I had paddled out a ways, but not really far at all, and I had done this for a reason that I cannot know now. Would my son still do something like this? He’s smart and he’s strong, but he’d probably look to a little boat and look to a frozen lake and wonder who would ever want to combine the two. I did, and when I look at the picture now, from this perspective of several decades later, I still think it would be fun to sit in that little boat and break through that bit of ice. I still wonder about that lake, and what’s under that surface, and I wonder if I’m not so grown that I wouldn’t do the same thing again this spring, when the ice softens enough so that a child, or his adult self, could paddle through it, breaking off chunks along the way.

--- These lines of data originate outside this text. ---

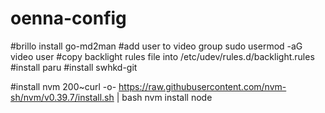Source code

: # oenna-config
#brillo
install go-md2man
#add user to video group
sudo usermod -aG video user
#copy backlight rules file into /etc/udev/rules.d/backlight.rules
#install paru
#install swhkd-git

#install nvm
200~curl -o- https://raw.githubusercontent.com/nvm-sh/nvm/v0.39.7/install.sh | bash 
nvm install node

In the stream that I know, one of those that brings fresh water from a hillside and down into this lake, there are brown trout. There are always brown trout there, in this stream, but never too many of them and never any remarkable specimens. Today, there are big trout, Seeforellen strains, the sort that comes from deep mountain lakes in Europe. Their ancestors made that journey here so many years ago, and here they are, doing what they do, running up small streams and spawning, breeding to make more trout for my son to show his son someday so many years from now. I’ve been watching these trout, feeling not like a father showing these fish to his son, but feeling like a boy showing these fish to his friend.
Will he feel the same when he’s me and no longer only him? Will the memory of the places and the things and the small boats with ice around them be the same? Or will he go as I see kids now going, endlessly onto the next sparkly thing, away from the small streams with salamanders and frogs and sometimes giant German trout and into the distance looking for whatever might be next?